Our "Two by Land and Two by Sea" adventure almost a month ago was a perfect break from the ordinary.  We each took one child and took off.  Rob and Delaney cruised aboard an aircraft carrier up the west coast.  Aidan and I shadowed them by land, driving almost 1,000 miles beginning in San Francisco to meet them in Washington. 

We two began Day One with a quiet lunch on Fisherman's Warf, Alcatraz in the background.  A glass of wine to reward myself for getting us this far without incident, chicken nuggets for Aidan for the same reason.  It was good to have time to snuggle and talk and explore with my little boy.

A couple of days later, we were in the thick of it.  Far from civilization with no Starbucks or McDonald's in sight (see, I used both of our perspectives here), huge trees, clean air, glimpses of the ocean here and there, nothing but time on our hands with very little planned.  Aahh, bliss!

What a stunningly beautiful part of our country.  Hours of driving with nothing to amuse a five year old except for two Lego action figures and the passing scenery (and not a word of complaint...impressive).   

Delaney and Rob had left San Diego by this time and were out on the open sea.  No contact by phone or email.  They turned out to be quite seaworthy:  no sea-sickness in rough seas.  Rob said that Delaney slept like a baby being rocked by the waves.  

On our way through the redwood forests of the great Northwest......and around the same time on the same day, far out at sea....

I did not like to think of those two (especially her) on that flight deck with no railings, out on the vast ocean.  I told Rob that if anything should happen to her, he need not come back.  However (!), I was glad for her opportunity to be there (Thanks, Jim!) and happy she could have her dad to herself for awhile (and he to have her).

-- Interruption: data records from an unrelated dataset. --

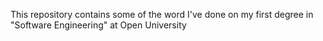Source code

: This repository contains some of the word I've done on my first degree in "Software Engineering" at Open University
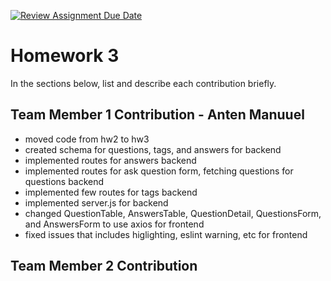 [![Review Assignment Due Date](https://classroom.github.com/assets/deadline-readme-button-24ddc0f5d75046c5622901739e7c5dd533143b0c8e959d652212380cedb1ea36.svg)](https://classroom.github.com/a/ITxXr-i9)
# Homework 3

In the sections below, list and describe each contribution briefly.

## Team Member 1 Contribution - Anten Manuuel
* moved code from hw2 to hw3
* created schema for questions, tags, and answers for backend
* implemented routes for answers backend
* implemented routes for ask question form, fetching questions for questions backend
* implemented few routes for tags backend
* implemented server.js for backend
* changed QuestionTable, AnswersTable, QuestionDetail, QuestionsForm,  and AnswersForm to use axios for frontend
* fixed issues that includes higlighting, eslint warning, etc for frontend
  

## Team Member 2 Contribution
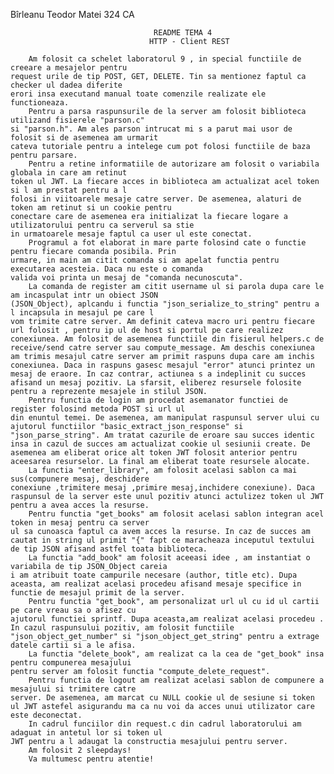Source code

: Bîrleanu Teodor Matei 324 CA 


                                    README TEMA 4
                                   HTTP - Client REST

        Am folosit ca schelet laboratorul 9 , in special functiile de creeare a mesajelor pentru
    request urile de tip POST, GET, DELETE. Tin sa mentionez faptul ca checker ul dadea diferite 
    erori insa executand manual toate comenzile realizate ele functioneaza.
        Pentru a parsa raspunsurile de la server am folosit biblioteca utilizand fisierele "parson.c"
    si "parson.h". Am ales parson intrucat mi s a parut mai usor de folosit si de asemenea am urmarit
    cateva tutoriale pentru a intelege cum pot folosi functiile de baza pentru parsare.
        Pentru a retine informatiile de autorizare am folosit o variabila globala in care am retinut
    token ul JWT. La fiecare acces in biblioteca am actualizat acel token si l am prestat pentru a l
    folosi in viitoarele mesaje catre server. De asemenea, alaturi de token am retinut si un cookie pentru
    conectare care de asemenea era initializat la fiecare logare a utilizatorului pentru ca serverul sa stie
    in urmatoarele mesaje faptul ca user ul este conectat.
        Programul a fot elaborat in mare parte folosind cate o functie pentru fiecare comanda posibila. Prin
    urmare, in main am citit comanda si am apelat functia pentru executarea acesteia. Daca nu este o comanda
    valida voi printa un mesaj de "comanda necunoscuta".
        La comanda de register am citit username ul si parola dupa care le am incaspulat intr un obiect JSON
    (JSON_Object), aplcandu i functia "json_serialize_to_string" pentru a l incapsula in mesajul pe care l
    vom trimite catre server. Am definit cateva macro uri pentru fiecare url folosit , pentru ip ul de host si portul pe care realizez conexiunea. Am folosit de asemenea functiile din fisierul helpers.c de receive/send catre server sau compute_message. Am deschis conexiunea am trimis mesajul catre server am primit raspuns dupa care am inchis conexiunea. Daca in raspuns gasesc mesajul "error" atunci printez un mesaj de eraore. In caz contrar, actiunea s a indeplinit cu succes afisand un mesaj pozitiv. La sfarsit, eliberez resursele folosite pentru a reprezente mesajele in stilul JSON.
        Pentru functia de login am procedat asemanator functiei de register folosind metoda POST si url ul
    din enuntul temei. De asemenea, am manipulat raspunsul server ului cu ajutorul functiilor "basic_extract_json_response" si "json_parse_string". Am tratat cazurile de eroare sau succes identic insa in cazul de succes am actualizat cookie ul sesiunii create. De asemenea am eliberat orice alt token JWT folosit anterior pentru aceesarea resurselor. La final am eliberat toate resursele alocate.
        La functia "enter_library", am folosit acelasi sablon ca mai sus(compunere mesaj, deschidere
    conexiune ,trimitere mesaj ,primire mesaj,inchidere conexiune). Daca raspunsul de la server este unul pozitiv atunci actulizez token ul JWT pentru a avea acces la resurse.
        Pentru functia "get_books" am folosit acelasi sablon integran acel token in mesaj pentru ca server 
    ul sa cunoasca faptul ca avem acces la resurse. In caz de succes am cautat in string ul primit "{" fapt ce maracheaza inceputul textului de tip JSON afisand astfel toata biblioteca.
        La functia "add_book" am folosit aceeasi idee , am instantiat o variabila de tip JSON_Object careia
    i am atribuit toate campurile necesare (author, title etc). Dupa aceasta, am realizat acelasi procedeu afisand mesaje specifice in functie de mesajul primit de la server.
        Pentru functia "get_book", am personalizat url ul cu id ul cartii pe care vreau sa o afisez cu 
    ajutorul functiei sprintf. Dupa aceasta,am realizat acelasi procedeu . In cazul raspunsului pozitiv, am folosit functiile "json_object_get_number" si "json_object_get_string" pentru a extrage datele cartii si a le afisa.
        La functia "delete_book", am realizat ca la cea de "get_book" insa pentru compunerea mesajului 
    pentru server am folosit functia "compute_delete_request". 
        Pentru functia de logout am realizat acelasi sablon de compunere a mesajului si trimitere catre 
    server. De asemenea, am marcat cu NULL cookie ul de sesiune si token ul JWT astefel asigurandu ma ca nu voi da acces unui utilizator care este deconectat.
        In cadrul funciilor din request.c din cadrul laboratorului am adaguat in antetul lor si token ul
    JWT pentru a l adaugat la constructia mesajului pentru server.
        Am folosit 2 sleepdays!
        Va multumesc pentru atentie!
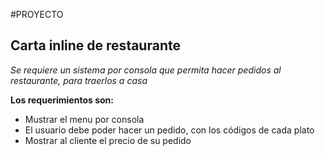 #PROYECTO
## Carta inline de restaurante

_Se requiere un sistema por consola que permita hacer pedidos al restaurante, para traerlos a casa_

**Los requerimientos son:**
+ Mustrar el menu por consola
+ El usuario debe poder hacer un pedido, con los códigos de cada plato
+ Mostrar al cliente el precio de su pedido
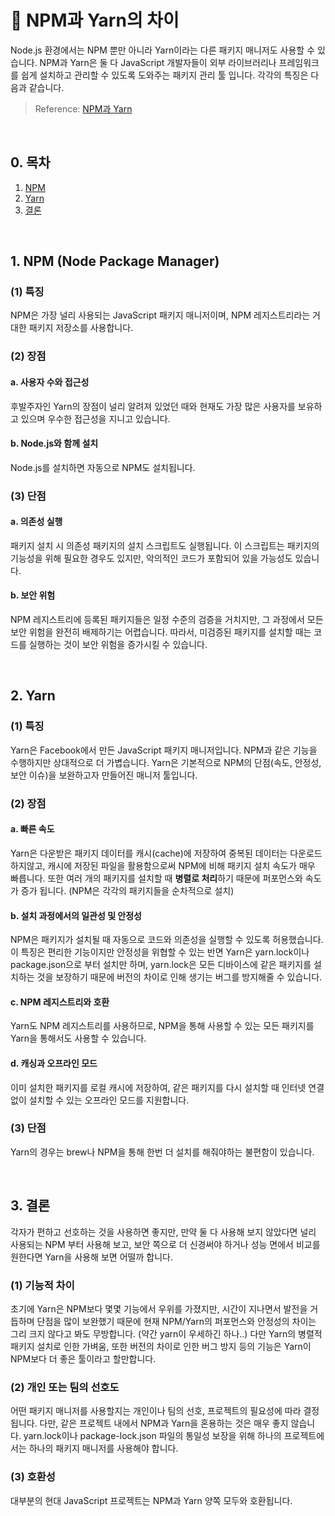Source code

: # 📒 NPM과 Yarn의 차이

Node.js 환경에서는 NPM 뿐만 아니라 Yarn이라는 다른 패키지 매니저도 사용할 수 있습니다. NPM과 Yarn은 둘 다 JavaScript 개발자들이 외부 라이브러리나 프레임워크를 쉽게 설치하고 관리할 수 있도록 도와주는 패키지 관리 툴 입니다. 각각의 특징은 다음과 같습니다.

> Reference: [NPM과 Yarn](https://velog.io/@kysung95/%EA%B0%9C%EB%B0%9C%EC%83%81%EC%8B%9D-npm%EA%B3%BC-yarn)

<br/>

## 0. 목차

1. [NPM](#1-npm-node-package-manager)
2. [Yarn](#2-yarn)
3. [결론](#3-결론)

<br/>

## 1. NPM (Node Package Manager)

### (1) 특징

NPM은 가장 널리 사용되는 JavaScript 패키지 매니저이며, NPM 레지스트리라는 거대한 패키지 저장소를 사용합니다.

### (2) 장점

#### a. 사용자 수와 접근성

후발주자인 Yarn의 장점이 널리 알려져 있었던 때와 현재도 가장 많은 사용자를 보유하고 있으며 우수한 접근성을 지니고 있습니다.

#### b. Node.js와 함께 설치

Node.js를 설치하면 자동으로 NPM도 설치됩니다.

### (3) 단점

#### a. 의존성 실행

패키지 설치 시 의존성 패키지의 설치 스크립트도 실행됩니다. 이 스크립트는 패키지의 기능성을 위해 필요한 경우도 있지만, 악의적인 코드가 포함되어 있을 가능성도 있습니다.

#### b. 보안 위험

NPM 레지스트리에 등록된 패키지들은 일정 수준의 검증을 거치지만, 그 과정에서 모든 보안 위험을 완전히 배제하기는 어렵습니다. 따라서, 미검증된 패키지를 설치할 때는 코드를 실행하는 것이 보안 위험을 증가시킬 수 있습니다.

<br/>

## 2. Yarn

### (1) 특징

Yarn은 Facebook에서 만든 JavaScript 패키지 매니저입니다. NPM과 같은 기능을 수행하지만 상대적으로 더 가볍습니다. Yarn은 기본적으로 NPM의 단점(속도, 안정성, 보안 이슈)을 보완하고자 만들어진 매니저 툴입니다.

### (2) 장점

#### a. 빠른 속도

Yarn은 다운받은 패키지 데이터를 캐시(cache)에 저장하여 중복된 데이터는 다운로드 하지않고, 캐시에 저장된 파일을 활용함으로써 NPM에 비해 패키지 설치 속도가 매우 빠릅니다. 또한 여러 개의 패키지를 설치할 때 **병렬로 처리**하기 때문에 퍼포먼스와 속도가 증가 됩니다. (NPM은 각각의 패키지들을 순차적으로 설치)

#### b. 설치 과정에서의 일관성 및 안정성

NPM은 패키지가 설치될 때 자동으로 코드와 의존성을 실행할 수 있도록 허용했습니다. 이 특징은 편리한 기능이지만 안정성을 위협할 수 있는 반면 Yarn은 yarn.lock이나 package.json으로 부터 설치만 하며, yarn.lock은 모든 디바이스에 같은 패키지를 설치하는 것을 보장하기 때문에 버전의 차이로 인해 생기는 버그를 방지해줄 수 있습니다.

#### c. NPM 레지스트리와 호환

Yarn도 NPM 레지스트리를 사용하므로, NPM을 통해 사용할 수 있는 모든 패키지를 Yarn을 통해서도 사용할 수 있습니다.

#### d. 캐싱과 오프라인 모드

이미 설치한 패키지를 로컬 캐시에 저장하여, 같은 패키지를 다시 설치할 때 인터넷 연결 없이 설치할 수 있는 오프라인 모드를 지원합니다.

### (3) 단점

Yarn의 경우는 brew나 NPM을 통해 한번 더 설치를 해줘야하는 불편함이 있습니다.

<br/>

## 3. 결론

각자가 편하고 선호하는 것을 사용하면 좋지만, 만약 둘 다 사용해 보지 않았다면 널리 사용되는 NPM 부터 사용해 보고, 보안 쪽으로 더 신경써야 하거나 성능 면에서 비교를 원한다면 Yarn을 사용해 보면 어떨까 합니다.

### (1) 기능적 차이

초기에 Yarn은 NPM보다 몇몇 기능에서 우위를 가졌지만, 시간이 지나면서 발전을 거듭하며 단점을 많이 보완했기 때문에 현재 NPM/Yarn의 퍼포먼스와 안정성의 차이는 그리 크지 않다고 봐도 무방합니다. (약간 yarn이 우세하긴 하나..) 다만 Yarn의 병렬적 패키지 설치로 인한 가벼움, 또한 버전의 차이로 인한 버그 방지 등의 기능은 Yarn이 NPM보다 더 좋은 툴이라고 할만합니다.

### (2) 개인 또는 팀의 선호도

어떤 패키지 매니저를 사용할지는 개인이나 팀의 선호, 프로젝트의 필요성에 따라 결정됩니다. 다만, 같은 프로젝트 내에서 NPM과 Yarn을 혼용하는 것은 매우 좋지 않습니다. yarn.lock이나 package-lock.json 파일의 통일성 보장을 위해 하나의 프로젝트에서는 하나의 패키지 매니저를 사용해야 합니다.

### (3) 호환성

대부분의 현대 JavaScript 프로젝트는 NPM과 Yarn 양쪽 모두와 호환됩니다.

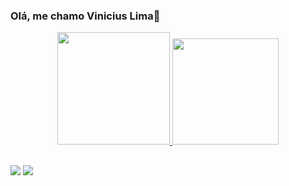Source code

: ### Olá, me chamo Vinicius Lima👋

<div align="center">
  <a href="https://github.com/Mateus-Batista12">
  <img height="180em" src="https://github-readme-stats.vercel.app/api?username=vlimadev&show_icons=true&theme=dracula&include_all_commits=true&count_private=true"/>
  <img height="170em" src="https://github-readme-stats.vercel.app/api/top-langs/?username=vlimadev&layout=compact&langs_count=7&theme=dracula"/>
</div>
  
 ##
  
  <div> 

  <a href = "mailto:vinilimadev@gmail.com"><img src="https://img.shields.io/badge/-Gmail-%23333?style=for-the-badge&logo=gmail&logoColor=white" target="_blank"></a>
  <a href="https://www.linkedin.com/in/devlima/" target="_blank"><img src="https://img.shields.io/badge/-LinkedIn-%230077B5?style=for-the-badge&logo=linkedin&logoColor=white" target="_blank"></a> 

 
</div>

We four reunited and enjoyed a weekend in Seattle.  It was quite an adventure, the first of its kind and many more to come.
  Peace!

Monday, March 26, 2012

Delaney is 9


Today, my baby girl is 9 years old.  She is a wonder of a human child.  Sensitive, strong, loving, neurotic (just a little bit), smart, curious, beautiful, talented, and she has an adventurous spirit.  It is fascinating to watch her unfold before our eyes.  I love her, because for now she is mine, and I love her for the person she is yet to become.  What a gift to truly enjoy spending time with her.  Happy Birthday, Delaney Jane.